The rest of the code is similar to our previous implementation.

Obtain the following training/testing RMSE plot. Each point is the results of four different runs:

Model selection with K-Fold cross validation K=4 — Model selection with k-fold cross-validation K=4

The best model is (again) #7 Ozone ~ Temp + Temp2 + Wind + Wind2 + Solar + Solar2 , and you now have confirmation that increasing the complexity of the model by considering the cube of the original predictors will only make the model overfit (models 8 and above) as the train RMSE decreases, but test RMSE starts increasing.

Although we end up selecting the same model as before (without cross-validation), we are more confident of the model's robustness and its predictive power.

Summary

In this chapter, we transitioned from pure statistical learning where the goal is to build models to explain and understand the dynamics at play within a dataset to machine learning, where the goal is to build predictive algorithms.

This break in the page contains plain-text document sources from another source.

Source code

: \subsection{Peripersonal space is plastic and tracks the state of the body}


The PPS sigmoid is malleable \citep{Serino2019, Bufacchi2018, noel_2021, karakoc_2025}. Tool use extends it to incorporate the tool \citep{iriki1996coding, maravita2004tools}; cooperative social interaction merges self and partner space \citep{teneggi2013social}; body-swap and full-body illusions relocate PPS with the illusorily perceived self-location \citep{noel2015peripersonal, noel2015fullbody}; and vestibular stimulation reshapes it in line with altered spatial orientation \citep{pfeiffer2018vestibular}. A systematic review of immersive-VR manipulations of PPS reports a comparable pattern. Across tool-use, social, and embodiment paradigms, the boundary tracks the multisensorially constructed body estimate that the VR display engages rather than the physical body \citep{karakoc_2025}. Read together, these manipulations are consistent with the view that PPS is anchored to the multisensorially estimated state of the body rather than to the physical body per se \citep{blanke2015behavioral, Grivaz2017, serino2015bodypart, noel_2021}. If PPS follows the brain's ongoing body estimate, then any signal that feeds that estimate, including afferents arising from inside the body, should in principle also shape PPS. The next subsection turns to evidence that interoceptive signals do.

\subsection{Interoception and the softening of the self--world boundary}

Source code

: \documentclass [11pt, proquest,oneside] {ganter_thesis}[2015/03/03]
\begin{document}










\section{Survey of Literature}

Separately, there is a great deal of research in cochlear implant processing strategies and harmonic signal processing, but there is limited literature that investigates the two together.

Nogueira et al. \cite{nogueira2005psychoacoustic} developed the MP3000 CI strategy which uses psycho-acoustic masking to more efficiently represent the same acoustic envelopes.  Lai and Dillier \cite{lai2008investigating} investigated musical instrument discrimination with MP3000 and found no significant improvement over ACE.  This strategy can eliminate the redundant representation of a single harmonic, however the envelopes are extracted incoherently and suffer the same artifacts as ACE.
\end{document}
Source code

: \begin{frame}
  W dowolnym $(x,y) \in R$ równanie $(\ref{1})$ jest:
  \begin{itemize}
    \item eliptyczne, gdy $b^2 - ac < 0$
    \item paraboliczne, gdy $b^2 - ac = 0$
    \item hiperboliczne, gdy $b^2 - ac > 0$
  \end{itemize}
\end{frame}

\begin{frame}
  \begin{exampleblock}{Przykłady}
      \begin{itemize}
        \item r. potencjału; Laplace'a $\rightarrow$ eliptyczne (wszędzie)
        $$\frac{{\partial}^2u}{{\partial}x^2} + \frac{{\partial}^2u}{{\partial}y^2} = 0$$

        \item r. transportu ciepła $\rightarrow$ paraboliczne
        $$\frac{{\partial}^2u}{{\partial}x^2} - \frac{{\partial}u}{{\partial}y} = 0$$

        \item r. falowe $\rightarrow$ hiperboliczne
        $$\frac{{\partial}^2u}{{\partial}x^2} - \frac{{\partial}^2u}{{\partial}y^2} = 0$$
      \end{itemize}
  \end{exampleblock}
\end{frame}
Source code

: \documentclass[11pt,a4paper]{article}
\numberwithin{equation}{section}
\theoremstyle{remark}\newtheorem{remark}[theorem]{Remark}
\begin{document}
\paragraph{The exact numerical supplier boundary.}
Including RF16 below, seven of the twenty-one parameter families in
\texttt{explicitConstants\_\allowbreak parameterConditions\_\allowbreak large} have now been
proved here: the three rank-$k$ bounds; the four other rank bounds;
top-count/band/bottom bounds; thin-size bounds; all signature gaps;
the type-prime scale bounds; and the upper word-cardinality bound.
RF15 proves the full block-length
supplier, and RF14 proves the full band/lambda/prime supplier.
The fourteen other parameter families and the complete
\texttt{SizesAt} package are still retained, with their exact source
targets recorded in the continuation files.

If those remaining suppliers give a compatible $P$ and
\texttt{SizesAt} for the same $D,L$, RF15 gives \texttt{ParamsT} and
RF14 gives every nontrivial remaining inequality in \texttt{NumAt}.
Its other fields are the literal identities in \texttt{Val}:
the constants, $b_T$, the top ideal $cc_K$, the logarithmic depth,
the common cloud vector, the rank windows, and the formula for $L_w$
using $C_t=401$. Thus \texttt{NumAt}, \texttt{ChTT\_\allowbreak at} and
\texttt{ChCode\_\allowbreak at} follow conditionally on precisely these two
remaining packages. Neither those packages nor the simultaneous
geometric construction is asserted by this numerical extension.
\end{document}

The key takeaways from this chapter are:

The best model among equally performing models is always the simplest(Occam's razor).
To evaluate the model performance on new data, split the dataset into a training and testing subset.
Overfitting is when the model is too dependent on the training subset and unable to perform well on unseen data samples in the training subset.
Overfitting can be detected by comparing the training score versus the testing score.
K-fold cross-validation is a technique to reduce the sensitivity of the model score on the train/ test split.